### TASK STATEMENT
Please output the lines shown below exactly as they appear.

### SOURCE MATERIAL
-*-*-
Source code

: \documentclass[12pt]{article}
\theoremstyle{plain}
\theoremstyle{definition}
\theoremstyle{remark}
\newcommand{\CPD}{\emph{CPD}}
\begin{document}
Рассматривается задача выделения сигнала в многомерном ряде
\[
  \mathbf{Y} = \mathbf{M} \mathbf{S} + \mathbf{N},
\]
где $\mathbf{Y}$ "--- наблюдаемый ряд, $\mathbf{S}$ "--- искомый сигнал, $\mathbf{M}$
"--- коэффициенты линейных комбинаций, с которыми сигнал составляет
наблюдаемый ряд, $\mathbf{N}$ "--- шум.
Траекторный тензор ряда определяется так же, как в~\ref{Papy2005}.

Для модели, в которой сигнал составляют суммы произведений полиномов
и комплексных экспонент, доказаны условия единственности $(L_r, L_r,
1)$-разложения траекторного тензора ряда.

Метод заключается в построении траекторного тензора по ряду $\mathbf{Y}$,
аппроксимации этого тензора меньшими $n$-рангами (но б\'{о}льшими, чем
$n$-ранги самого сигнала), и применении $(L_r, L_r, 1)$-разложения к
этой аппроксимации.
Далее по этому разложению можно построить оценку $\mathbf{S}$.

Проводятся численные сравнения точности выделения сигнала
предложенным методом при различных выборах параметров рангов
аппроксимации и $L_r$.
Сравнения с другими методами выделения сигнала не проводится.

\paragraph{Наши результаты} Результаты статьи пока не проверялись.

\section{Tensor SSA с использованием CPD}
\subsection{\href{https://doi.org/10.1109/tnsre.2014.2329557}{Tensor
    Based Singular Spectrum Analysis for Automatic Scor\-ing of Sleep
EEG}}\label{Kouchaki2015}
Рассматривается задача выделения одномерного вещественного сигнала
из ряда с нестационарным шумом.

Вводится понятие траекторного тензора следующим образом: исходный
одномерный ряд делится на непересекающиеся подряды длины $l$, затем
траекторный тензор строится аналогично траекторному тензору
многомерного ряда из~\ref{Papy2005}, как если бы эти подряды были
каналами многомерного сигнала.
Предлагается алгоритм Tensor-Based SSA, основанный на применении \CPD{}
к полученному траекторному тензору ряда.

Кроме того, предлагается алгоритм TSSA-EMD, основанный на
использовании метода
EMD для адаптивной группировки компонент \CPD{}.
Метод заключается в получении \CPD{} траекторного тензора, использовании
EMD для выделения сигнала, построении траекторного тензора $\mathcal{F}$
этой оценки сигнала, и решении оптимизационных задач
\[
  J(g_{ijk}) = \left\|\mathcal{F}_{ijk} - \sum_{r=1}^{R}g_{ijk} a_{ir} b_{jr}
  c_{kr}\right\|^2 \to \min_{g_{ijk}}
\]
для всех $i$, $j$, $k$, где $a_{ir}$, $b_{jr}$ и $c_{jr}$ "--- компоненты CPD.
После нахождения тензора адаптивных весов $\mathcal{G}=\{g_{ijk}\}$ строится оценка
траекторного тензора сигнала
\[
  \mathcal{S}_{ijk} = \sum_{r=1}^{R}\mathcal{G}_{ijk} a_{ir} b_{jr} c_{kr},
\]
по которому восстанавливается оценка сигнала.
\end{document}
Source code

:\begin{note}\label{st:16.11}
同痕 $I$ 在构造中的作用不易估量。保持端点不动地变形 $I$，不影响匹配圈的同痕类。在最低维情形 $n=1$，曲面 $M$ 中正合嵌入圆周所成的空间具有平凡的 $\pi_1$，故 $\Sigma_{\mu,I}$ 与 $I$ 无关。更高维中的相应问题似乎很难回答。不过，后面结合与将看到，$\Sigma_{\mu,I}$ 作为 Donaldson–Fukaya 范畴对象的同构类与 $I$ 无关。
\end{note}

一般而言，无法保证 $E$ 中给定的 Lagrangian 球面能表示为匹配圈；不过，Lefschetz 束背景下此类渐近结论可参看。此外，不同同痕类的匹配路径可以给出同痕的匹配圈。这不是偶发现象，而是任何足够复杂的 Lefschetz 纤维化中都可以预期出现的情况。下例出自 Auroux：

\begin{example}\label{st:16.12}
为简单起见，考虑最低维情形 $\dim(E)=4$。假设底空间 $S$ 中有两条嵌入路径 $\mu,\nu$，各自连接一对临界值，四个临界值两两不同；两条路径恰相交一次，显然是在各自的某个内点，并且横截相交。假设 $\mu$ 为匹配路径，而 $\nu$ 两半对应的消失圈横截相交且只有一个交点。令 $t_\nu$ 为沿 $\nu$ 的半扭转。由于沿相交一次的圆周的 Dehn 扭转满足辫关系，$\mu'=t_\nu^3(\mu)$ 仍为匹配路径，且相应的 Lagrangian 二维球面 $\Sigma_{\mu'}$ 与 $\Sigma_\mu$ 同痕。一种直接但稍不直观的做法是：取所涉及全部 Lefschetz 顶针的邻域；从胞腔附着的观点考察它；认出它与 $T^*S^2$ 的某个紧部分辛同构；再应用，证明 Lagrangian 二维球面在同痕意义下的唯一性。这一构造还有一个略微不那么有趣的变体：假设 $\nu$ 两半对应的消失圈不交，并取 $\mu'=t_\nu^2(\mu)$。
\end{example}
-*-*-
### RESPONSE TO THIS TASK
Source code

: \documentclass[12pt]{article}
\theoremstyle{plain}
\theoremstyle{definition}
\theoremstyle{remark}
\newcommand{\CPD}{\emph{CPD}}
\begin{document}
Рассматривается задача выделения сигнала в многомерном ряде
\[
  \mathbf{Y} = \mathbf{M} \mathbf{S} + \mathbf{N},
\]
где $\mathbf{Y}$ "--- наблюдаемый ряд, $\mathbf{S}$ "--- искомый сигнал, $\mathbf{M}$
"--- коэффициенты линейных комбинаций, с которыми сигнал составляет
наблюдаемый ряд, $\mathbf{N}$ "--- шум.
Траекторный тензор ряда определяется так же, как в~\ref{Papy2005}.

Для модели, в которой сигнал составляют суммы произведений полиномов
и комплексных экспонент, доказаны условия единственности $(L_r, L_r,
1)$-разложения траекторного тензора ряда.

Метод заключается в построении траекторного тензора по ряду $\mathbf{Y}$,
аппроксимации этого тензора меньшими $n$-рангами (но б\'{о}льшими, чем
$n$-ранги самого сигнала), и применении $(L_r, L_r, 1)$-разложения к
этой аппроксимации.
Далее по этому разложению можно построить оценку $\mathbf{S}$.

Проводятся численные сравнения точности выделения сигнала
предложенным методом при различных выборах параметров рангов
аппроксимации и $L_r$.
Сравнения с другими методами выделения сигнала не проводится.

\paragraph{Наши результаты} Результаты статьи пока не проверялись.

\section{Tensor SSA с использованием CPD}
\subsection{\href{https://doi.org/10.1109/tnsre.2014.2329557}{Tensor
    Based Singular Spectrum Analysis for Automatic Scor\-ing of Sleep
EEG}}\label{Kouchaki2015}
Рассматривается задача выделения одномерного вещественного сигнала
из ряда с нестационарным шумом.

Вводится понятие траекторного тензора следующим образом: исходный
одномерный ряд делится на непересекающиеся подряды длины $l$, затем
траекторный тензор строится аналогично траекторному тензору
многомерного ряда из~\ref{Papy2005}, как если бы эти подряды были
каналами многомерного сигнала.
Предлагается алгоритм Tensor-Based SSA, основанный на применении \CPD{}
к полученному траекторному тензору ряда.

Кроме того, предлагается алгоритм TSSA-EMD, основанный на
использовании метода
EMD для адаптивной группировки компонент \CPD{}.
Метод заключается в получении \CPD{} траекторного тензора, использовании
EMD для выделения сигнала, построении траекторного тензора $\mathcal{F}$
этой оценки сигнала, и решении оптимизационных задач
\[
  J(g_{ijk}) = \left\|\mathcal{F}_{ijk} - \sum_{r=1}^{R}g_{ijk} a_{ir} b_{jr}
  c_{kr}\right\|^2 \to \min_{g_{ijk}}
\]
для всех $i$, $j$, $k$, где $a_{ir}$, $b_{jr}$ и $c_{jr}$ "--- компоненты CPD.
После нахождения тензора адаптивных весов $\mathcal{G}=\{g_{ijk}\}$ строится оценка
траекторного тензора сигнала
\[
  \mathcal{S}_{ijk} = \sum_{r=1}^{R}\mathcal{G}_{ijk} a_{ir} b_{jr} c_{kr},
\]
по которому восстанавливается оценка сигнала.
\end{document}
Source code

:\begin{note}\label{st:16.11}
同痕 $I$ 在构造中的作用不易估量。保持端点不动地变形 $I$，不影响匹配圈的同痕类。在最低维情形 $n=1$，曲面 $M$ 中正合嵌入圆周所成的空间具有平凡的 $\pi_1$，故 $\Sigma_{\mu,I}$ 与 $I$ 无关。更高维中的相应问题似乎很难回答。不过，后面结合与将看到，$\Sigma_{\mu,I}$ 作为 Donaldson–Fukaya 范畴对象的同构类与 $I$ 无关。
\end{note}

一般而言，无法保证 $E$ 中给定的 Lagrangian 球面能表示为匹配圈；不过，Lefschetz 束背景下此类渐近结论可参看。此外，不同同痕类的匹配路径可以给出同痕的匹配圈。这不是偶发现象，而是任何足够复杂的 Lefschetz 纤维化中都可以预期出现的情况。下例出自 Auroux：

\begin{example}\label{st:16.12}
为简单起见，考虑最低维情形 $\dim(E)=4$。假设底空间 $S$ 中有两条嵌入路径 $\mu,\nu$，各自连接一对临界值，四个临界值两两不同；两条路径恰相交一次，显然是在各自的某个内点，并且横截相交。假设 $\mu$ 为匹配路径，而 $\nu$ 两半对应的消失圈横截相交且只有一个交点。令 $t_\nu$ 为沿 $\nu$ 的半扭转。由于沿相交一次的圆周的 Dehn 扭转满足辫关系，$\mu'=t_\nu^3(\mu)$ 仍为匹配路径，且相应的 Lagrangian 二维球面 $\Sigma_{\mu'}$ 与 $\Sigma_\mu$ 同痕。一种直接但稍不直观的做法是：取所涉及全部 Lefschetz 顶针的邻域；从胞腔附着的观点考察它；认出它与 $T^*S^2$ 的某个紧部分辛同构；再应用，证明 Lagrangian 二维球面在同痕意义下的唯一性。这一构造还有一个略微不那么有趣的变体：假设 $\nu$ 两半对应的消失圈不交，并取 $\mu'=t_\nu^2(\mu)$。
\end{example}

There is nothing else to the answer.